Peter Xu peterx at redhat.com
Tue Jun 27 16:00:38 UTC 2023


On Tue, Jun 27, 2023 at 12:52:34PM -0300, Jason Gunthorpe wrote:
> On Mon, Jun 26, 2023 at 03:04:21PM -0400, Peter Xu wrote:
> > On Mon, Jun 26, 2023 at 03:18:48PM -0300, Jason Gunthorpe wrote:
> > > On Mon, Jun 26, 2023 at 08:14:27PM +0200, David Hildenbrand wrote:
> > > 
> > > > So we might have to implement the same page migration as gup does on
> > > > FOLL_LONGTERM here ... maybe there are more such cases/drivers that actually
> > > > require that handling when simply taking pages out of the memfd, believing
> > > > they can hold on to them forever.
> > > 
> > > In general I would like to see an interface to FOLL_LONGTERM pin pages
> > > from a memfd.
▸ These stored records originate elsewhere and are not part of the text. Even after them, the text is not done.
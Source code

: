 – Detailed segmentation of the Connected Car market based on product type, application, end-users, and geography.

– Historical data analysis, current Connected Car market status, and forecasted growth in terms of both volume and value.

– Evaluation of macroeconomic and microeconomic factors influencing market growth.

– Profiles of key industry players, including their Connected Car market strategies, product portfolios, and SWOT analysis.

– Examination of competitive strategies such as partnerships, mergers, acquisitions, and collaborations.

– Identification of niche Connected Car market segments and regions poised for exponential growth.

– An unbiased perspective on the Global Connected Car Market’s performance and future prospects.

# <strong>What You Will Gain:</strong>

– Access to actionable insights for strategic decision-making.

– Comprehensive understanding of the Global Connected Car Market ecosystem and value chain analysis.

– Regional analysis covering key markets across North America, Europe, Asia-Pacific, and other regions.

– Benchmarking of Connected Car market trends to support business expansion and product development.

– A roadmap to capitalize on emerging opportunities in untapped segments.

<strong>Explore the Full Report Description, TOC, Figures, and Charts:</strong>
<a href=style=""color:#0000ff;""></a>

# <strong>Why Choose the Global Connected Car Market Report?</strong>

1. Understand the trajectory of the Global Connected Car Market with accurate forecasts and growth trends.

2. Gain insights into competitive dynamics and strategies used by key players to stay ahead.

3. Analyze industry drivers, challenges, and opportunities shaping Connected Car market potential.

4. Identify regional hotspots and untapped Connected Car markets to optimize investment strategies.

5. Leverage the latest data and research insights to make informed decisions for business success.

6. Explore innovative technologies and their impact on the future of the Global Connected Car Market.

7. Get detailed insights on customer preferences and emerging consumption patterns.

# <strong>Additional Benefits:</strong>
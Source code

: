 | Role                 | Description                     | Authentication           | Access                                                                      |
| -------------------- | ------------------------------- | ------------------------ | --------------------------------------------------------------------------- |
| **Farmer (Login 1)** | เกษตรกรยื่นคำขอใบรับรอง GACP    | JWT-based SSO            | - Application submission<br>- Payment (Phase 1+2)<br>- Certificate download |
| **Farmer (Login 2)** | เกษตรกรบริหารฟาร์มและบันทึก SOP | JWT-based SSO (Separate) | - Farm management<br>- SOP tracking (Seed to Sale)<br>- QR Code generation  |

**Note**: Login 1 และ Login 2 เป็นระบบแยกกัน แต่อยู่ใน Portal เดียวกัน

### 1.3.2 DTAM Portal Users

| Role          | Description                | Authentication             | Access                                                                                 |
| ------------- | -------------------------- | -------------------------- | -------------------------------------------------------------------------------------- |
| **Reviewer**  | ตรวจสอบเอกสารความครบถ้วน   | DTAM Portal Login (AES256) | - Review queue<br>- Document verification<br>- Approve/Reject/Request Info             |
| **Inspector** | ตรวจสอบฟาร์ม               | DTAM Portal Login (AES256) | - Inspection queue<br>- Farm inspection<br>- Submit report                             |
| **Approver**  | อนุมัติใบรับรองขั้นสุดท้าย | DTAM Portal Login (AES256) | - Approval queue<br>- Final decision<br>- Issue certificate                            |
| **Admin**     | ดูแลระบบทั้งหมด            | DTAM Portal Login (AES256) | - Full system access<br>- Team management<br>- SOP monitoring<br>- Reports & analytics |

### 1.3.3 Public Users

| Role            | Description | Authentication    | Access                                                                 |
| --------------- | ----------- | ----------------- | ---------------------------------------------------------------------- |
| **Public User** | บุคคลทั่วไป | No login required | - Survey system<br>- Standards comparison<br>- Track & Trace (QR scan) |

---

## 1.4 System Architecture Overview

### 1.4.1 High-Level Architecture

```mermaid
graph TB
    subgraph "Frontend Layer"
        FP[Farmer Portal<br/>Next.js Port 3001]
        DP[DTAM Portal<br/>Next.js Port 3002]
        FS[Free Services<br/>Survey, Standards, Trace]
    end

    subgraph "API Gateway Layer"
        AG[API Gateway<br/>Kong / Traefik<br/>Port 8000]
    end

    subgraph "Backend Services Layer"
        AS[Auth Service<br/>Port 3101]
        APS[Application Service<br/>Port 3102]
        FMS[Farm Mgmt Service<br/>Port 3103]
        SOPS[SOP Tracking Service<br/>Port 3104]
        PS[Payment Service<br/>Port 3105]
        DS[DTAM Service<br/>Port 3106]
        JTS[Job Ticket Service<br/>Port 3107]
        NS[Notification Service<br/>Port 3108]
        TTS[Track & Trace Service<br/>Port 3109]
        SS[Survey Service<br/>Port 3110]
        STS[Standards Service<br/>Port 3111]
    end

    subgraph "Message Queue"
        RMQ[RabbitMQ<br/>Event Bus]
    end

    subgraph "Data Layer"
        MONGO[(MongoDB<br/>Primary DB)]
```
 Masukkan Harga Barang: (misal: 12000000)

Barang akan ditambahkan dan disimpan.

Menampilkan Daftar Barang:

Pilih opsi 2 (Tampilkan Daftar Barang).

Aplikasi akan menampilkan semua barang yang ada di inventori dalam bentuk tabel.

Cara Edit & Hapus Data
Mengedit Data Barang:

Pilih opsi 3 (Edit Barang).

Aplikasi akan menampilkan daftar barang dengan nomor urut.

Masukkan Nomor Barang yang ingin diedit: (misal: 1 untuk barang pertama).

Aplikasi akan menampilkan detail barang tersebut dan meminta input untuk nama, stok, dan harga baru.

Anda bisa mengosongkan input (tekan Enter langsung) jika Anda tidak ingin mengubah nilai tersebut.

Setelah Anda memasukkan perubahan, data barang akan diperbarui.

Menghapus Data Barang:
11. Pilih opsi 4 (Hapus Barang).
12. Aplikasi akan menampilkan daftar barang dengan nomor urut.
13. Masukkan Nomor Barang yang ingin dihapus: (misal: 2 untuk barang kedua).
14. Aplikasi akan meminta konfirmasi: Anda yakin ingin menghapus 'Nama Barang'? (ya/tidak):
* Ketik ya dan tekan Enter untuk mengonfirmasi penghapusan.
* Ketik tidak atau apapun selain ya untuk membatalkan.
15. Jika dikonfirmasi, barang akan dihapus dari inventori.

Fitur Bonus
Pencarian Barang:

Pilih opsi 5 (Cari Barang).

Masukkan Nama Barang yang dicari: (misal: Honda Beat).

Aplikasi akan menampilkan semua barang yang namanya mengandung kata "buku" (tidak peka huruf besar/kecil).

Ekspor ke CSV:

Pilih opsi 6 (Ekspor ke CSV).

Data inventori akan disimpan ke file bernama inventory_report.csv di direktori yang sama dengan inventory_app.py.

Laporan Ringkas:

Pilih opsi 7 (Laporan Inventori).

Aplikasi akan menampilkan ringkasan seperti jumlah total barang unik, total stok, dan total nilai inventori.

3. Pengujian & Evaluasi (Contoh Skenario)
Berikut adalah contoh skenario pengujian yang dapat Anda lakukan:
I would quite happily use that in iommufd as well.
> > > 
> > > It solves some problems we have there with fork/exec/etc if the pages
> > > are not linked to a mm_struct.
> > 
> > Afaiu any fd based approach should mean it'll never work with private
> > memories, while mm-based should be able to work on any kind.  
> 
> Is there a significant use case to open a memfd and then use
> MAP_PRIVATE? Why would anyone want to do that instead of just using
> normal mmap anonymous memory?

I remember David Hildenbrand somewhere mentioned the use case where one
wants to snapshot a VM RAM into a file, then start multiple instances by
loading that VM RAM with MAP_PRIVATE, so it clones a bunch of snapshoted VM
running with a single RAM file shared as a template.  Not a generic use
case, I guess.

My question applies not only memfd but also in general - qemu by default
doesn't use memfd afaict, so it boils down to e.g. whether you'll target
the iommufd project to work in that case, where qemu uses anonymous memory.
Privately mapped file memory is only one of those kinds.